§ **Task brief**:
What you return should be exactly the lines from the one containing "start设置为1则CONNACK中Session Present Flag需要设置为0.如果clean" down to the final line of the listing, with nothing else.

§ **Material for the task**:
+++

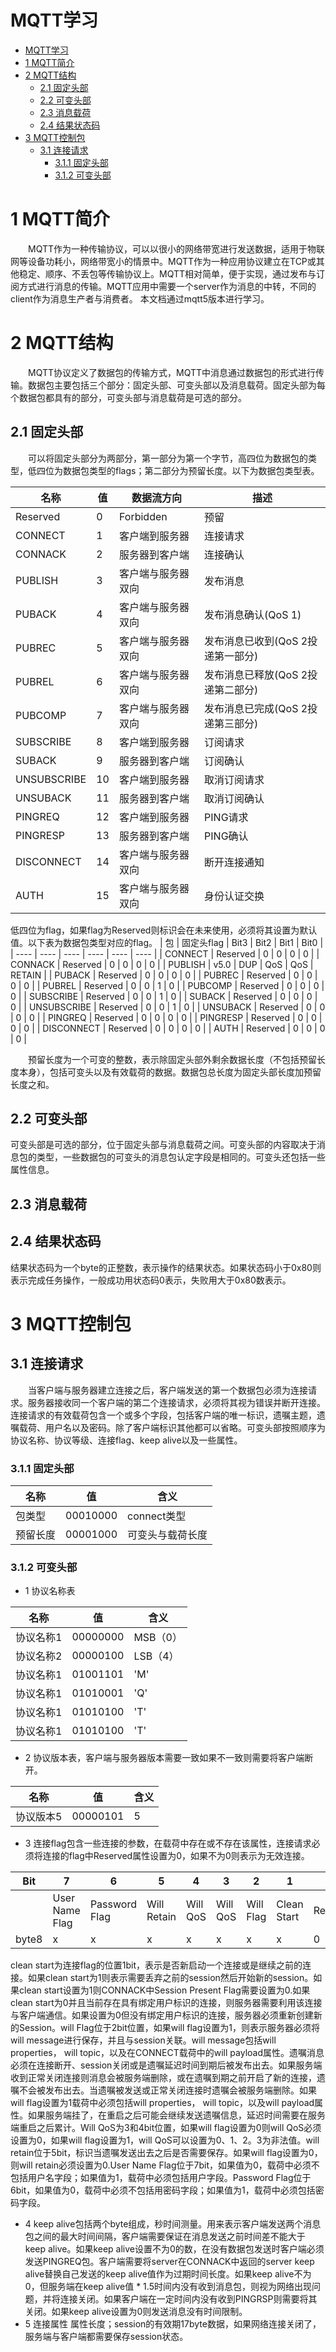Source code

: # MQTT学习
- [MQTT学习](#mqtt学习)
- [1 MQTT简介](#1-mqtt简介)
- [2 MQTT结构](#2-mqtt结构)
  - [2.1 固定头部](#21-固定头部)
  - [2.2 可变头部](#22-可变头部)
  - [2.3 消息载荷](#23-消息载荷)
  - [2.4 结果状态码](#24-结果状态码)
- [3 MQTT控制包](#3-mqtt控制包)
  - [3.1 连接请求](#31-连接请求)
    - [3.1.1 固定头部](#311-固定头部)
    - [3.1.2 可变头部](#312-可变头部)

# 1 MQTT简介
&emsp;&emsp;MQTT作为一种传输协议，可以以很小的网络带宽进行发送数据，适用于物联网等设备功耗小，网络带宽小的情景中。MQTT作为一种应用协议建立在TCP或其他稳定、顺序、不丢包等传输协议上。MQTT相对简单，便于实现，通过发布与订阅方式进行消息的传输。MQTT应用中需要一个server作为消息的中转，不同的client作为消息生产者与消费者。 本文档通过mqtt5版本进行学习。  
# 2 MQTT结构
&emsp;&emsp;MQTT协议定义了数据包的传输方式，MQTT中消息通过数据包的形式进行传输。数据包主要包括三个部分：固定头部、可变头部以及消息载荷。固定头部为每个数据包都具有的部分，可变头部与消息载荷是可选的部分。
## 2.1 固定头部  
&emsp;&emsp;可以将固定头部分为两部分，第一部分为第一个字节，高四位为数据包的类型，低四位为数据包类型的flags；第二部分为预留长度。以下为数据包类型表。

| 名称 | 值 |  数据流方向 | 描述 |
| ---- | ---- | ---- | ---- |
| Reserved | 0 | Forbidden | 预留 |
| CONNECT	| 1 | 客户端到服务器 |	连接请求 |
| CONNACK	| 2 | 服务器到客户端 |	连接确认 |
| PUBLISH	| 3 | 客户端与服务器双向 |	发布消息 |
| PUBACK	| 4 | 客户端与服务器双向 |	发布消息确认(QoS 1) |
| PUBREC	| 5 | 客户端与服务器双向 |	发布消息已收到(QoS 2投递第一部分) |
| PUBREL	| 6 | 客户端与服务器双向 |	发布消息已释放(QoS 2投递第二部分) |
| PUBCOMP	| 7 | 客户端与服务器双向 |	发布消息已完成(QoS 2投递第三部分) |
| SUBSCRIBE	| 8 | 客户端到服务器 |	订阅请求 |
| SUBACK	| 9 | 服务器到客户端 |	订阅确认 |
| UNSUBSCRIBE | 10 | 客户端到服务器 |	取消订阅请求 |
| UNSUBACK	| 11 | 服务器到客户端 |	取消订阅确认 |
| PINGREQ	| 12 | 客户端到服务器 |	PING请求 |
| PINGRESP	| 13 | 服务器到客户端 |	PING确认 |
| DISCONNECT | 14 | 客户端与服务器双向 |	断开连接通知 |
| AUTH	| 15 | 客户端与服务器双向 |	身份认证交换 |

低四位为flag，如果flag为Reserved则标识会在未来使用，必须将其设置为默认值。以下表为数据包类型对应的flag。
| 包 | 固定头flag |  Bit3 | Bit2 | Bit1 | Bit0 |
| ---- | ---- | ---- | ---- | ---- | ---- |
| CONNECT	| Reserved | 0 | 0 | 0 | 0 |
| CONNACK	| Reserved | 0 | 0 | 0 | 0 |
| PUBLISH	| v5.0 | DUP |	QoS | QoS | RETAIN |
| PUBACK	| Reserved | 0 | 0 | 0 | 0 |
| PUBREC	| Reserved | 0 | 0 | 0 | 0 |
| PUBREL	| Reserved | 0 | 0 | 1 | 0 |
| PUBCOMP	| Reserved | 0 | 0 | 0 | 0 |
| SUBSCRIBE	| Reserved | 0 | 0 | 1 | 0 |
| SUBACK	| Reserved | 0 | 0 | 0 | 0 |
| UNSUBSCRIBE | Reserved | 0 | 0 | 1 | 0 |
| UNSUBACK	| Reserved | 0 | 0 | 0 | 0 |
| PINGREQ	| Reserved | 0 | 0 | 0 | 0 |
| PINGRESP	| Reserved | 0 | 0 | 0 | 0 |
| DISCONNECT | Reserved | 0 | 0 | 0 | 0 |
| AUTH	| Reserved | 0 | 0 | 0 | 0 |

&emsp;&emsp;预留长度为一个可变的整数，表示除固定头部外剩余数据长度（不包括预留长度本身），包括可变头以及有效载荷的数据。数据包总长度为固定头部长度加预留长度之和。

## 2.2 可变头部
可变头部是可选的部分，位于固定头部与消息载荷之间。可变头部的内容取决于消息包的类型，一些数据包的可变头的消息包认定字段是相同的。可变头还包括一些属性信息。

## 2.3 消息载荷

## 2.4 结果状态码
结果状态码为一个byte的正整数，表示操作的结果状态。如果状态码小于0x80则表示完成任务操作，一般成功用状态码0表示，失败用大于0x80数表示。

# 3 MQTT控制包
## 3.1 连接请求
&emsp;&emsp;当客户端与服务器建立连接之后，客户端发送的第一个数据包必须为连接请求。服务器接收同一个客户端的第二个连接请求，必须将其视为错误并断开连接。连接请求的有效载荷包含一个或多个字段，包括客户端的唯一标识，遗嘱主题，遗嘱载荷、用户名以及密码。除了客户端标识其他都可以省略。可变头部按照顺序为协议名称、协议等级、连接flag、keep alive以及一些属性。
### 3.1.1 固定头部
| 名称 | 值 | 含义 |
| ---- | ---- | ---- |
| 包类型 | 00010000 | connect类型 |
| 预留长度 | 00001000 | 可变头与载荷长度 |

### 3.1.2 可变头部
- 1 协议名称表  

| 名称 | 值 | 含义 |
| ---- | ---- | ---- |
| 协议名称1 | 00000000 | MSB（0） |
| 协议名称2 | 00000100 | LSB（4） |
| 协议名称1 | 01001101 | 'M' |
| 协议名称1 | 01010001 | 'Q' |
| 协议名称1 | 01010100 | 'T' |
| 协议名称1 | 01010100 | 'T' |

- 2 协议版本表，客户端与服务器版本需要一致如果不一致则需要将客户端断开。

| 名称 | 值 | 含义 |
| ---- | ---- | ---- |
| 协议版本5| 00000101 | 5 |

- 3 连接flag包含一些连接的参数，在载荷中存在或不存在该属性，连接请求必须将连接的flag中Reserved属性设置为0，如果不为0则表示为无效连接。

| Bit | 7 | 6 | 5 | 4 | 3 | 2 | 1 | 0 |
| ---- | ---- | ---- | ---- | ---- | ---- | ---- | ---- | ---- |
|      | User Name Flag | Password Flag | Will Retain | Will QoS | Will QoS | Will Flag | Clean Start | Reserved |
| byte8| x | x | x | x | x | x | x | 0 |

clean start为连接flag的位置1bit，表示是否新启动一个连接或是继续之前的连接。如果clean start为1则表示需要丢弃之前的session然后开始新的session。如果clean start设置为1则CONNACK中Session Present Flag需要设置为0.如果clean start为0并且当前存在具有绑定用户标识的连接，则服务器需要利用该连接与客户端通信。如果设置为0但没有绑定用户标识的连接，服务器必须重新创建新的Session。will Flag位于2bit位置，如果will flag设置为1，则表示服务器必须将will message进行保存，并且与session关联。will message包括will properties， will topic，以及在CONNECT载荷中的will payload属性。遗嘱消息必须在连接断开、session关闭或是遗嘱延迟时间到期后被发布出去。如果服务端收到正常关闭连接则消息会被服务端删除，或在遗嘱到期之前开启了新的连接，遗嘱不会被发布出去。当遗嘱被发送或正常关闭连接时遗嘱会被服务端删除。如果will flag设置为1载荷中必须包括will properties， will topic，以及will payload属性。如果服务端挂了，在重启之后可能会继续发送遗嘱信息，延迟时间需要在服务端重启之后累计。Will QoS为3和4bit位置，如果will flag设置为0则will QoS必须设置为0，如果will flag设置为1，will QoS可以设置为0、1、2。3为非法值。will retain位于5bit，标识当遗嘱发送出去之后是否需要保存。如果will flag设置为0，则will retain必须设置为0.User Name Flag位于7bit，如果值为0，载荷中必须不包括用户名字段；如果值为1，载荷中必须包括用户字段。Password Flag位于6bit，如果值为0，载荷中必须不包括用密码字段；如果值为1，载荷中必须包括密码字段。

- 4 keep alive包括两个byte组成，秒时间测量。用来表示客户端发送两个消息包之间的最大时间间隔，客户端需要保证在消息发送之前时间差不能大于keep alive。如果keep alive设置不为0的数，在没有数据包发送时客户端必须发送PINGREQ包。客户端需要将server在CONNACK中返回的server keep alive替换自己发送的keep alive值作为过期时间长度。如果keep alive不为0，但服务端在keep alive值 * 1.5时间内没有收到消息包，则视为网络出现问题，并将连接关闭。如果客户端在一定时间内没有收到PINGRSP则需要将其关闭。如果keep alive设置为0则发送消息没有时间限制。
- 5 连接属性
属性长度；session的有效期17byte数据，如果网络连接关闭了，服务端与客户端都需要保存session状态。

+++

§ **Answer section**:
clean start为连接flag的位置1bit，表示是否新启动一个连接或是继续之前的连接。如果clean start为1则表示需要丢弃之前的session然后开始新的session。如果clean start设置为1则CONNACK中Session Present Flag需要设置为0.如果clean start为0并且当前存在具有绑定用户标识的连接，则服务器需要利用该连接与客户端通信。如果设置为0但没有绑定用户标识的连接，服务器必须重新创建新的Session。will Flag位于2bit位置，如果will flag设置为1，则表示服务器必须将will message进行保存，并且与session关联。will message包括will properties， will topic，以及在CONNECT载荷中的will payload属性。遗嘱消息必须在连接断开、session关闭或是遗嘱延迟时间到期后被发布出去。如果服务端收到正常关闭连接则消息会被服务端删除，或在遗嘱到期之前开启了新的连接，遗嘱不会被发布出去。当遗嘱被发送或正常关闭连接时遗嘱会被服务端删除。如果will flag设置为1载荷中必须包括will properties， will topic，以及will payload属性。如果服务端挂了，在重启之后可能会继续发送遗嘱信息，延迟时间需要在服务端重启之后累计。Will QoS为3和4bit位置，如果will flag设置为0则will QoS必须设置为0，如果will flag设置为1，will QoS可以设置为0、1、2。3为非法值。will retain位于5bit，标识当遗嘱发送出去之后是否需要保存。如果will flag设置为0，则will retain必须设置为0.User Name Flag位于7bit，如果值为0，载荷中必须不包括用户名字段；如果值为1，载荷中必须包括用户字段。Password Flag位于6bit，如果值为0，载荷中必须不包括用密码字段；如果值为1，载荷中必须包括密码字段。

- 4 keep alive包括两个byte组成，秒时间测量。用来表示客户端发送两个消息包之间的最大时间间隔，客户端需要保证在消息发送之前时间差不能大于keep alive。如果keep alive设置不为0的数，在没有数据包发送时客户端必须发送PINGREQ包。客户端需要将server在CONNACK中返回的server keep alive替换自己发送的keep alive值作为过期时间长度。如果keep alive不为0，但服务端在keep alive值 * 1.5时间内没有收到消息包，则视为网络出现问题，并将连接关闭。如果客户端在一定时间内没有收到PINGRSP则需要将其关闭。如果keep alive设置为0则发送消息没有时间限制。
- 5 连接属性
属性长度；session的有效期17byte数据，如果网络连接关闭了，服务端与客户端都需要保存session状态。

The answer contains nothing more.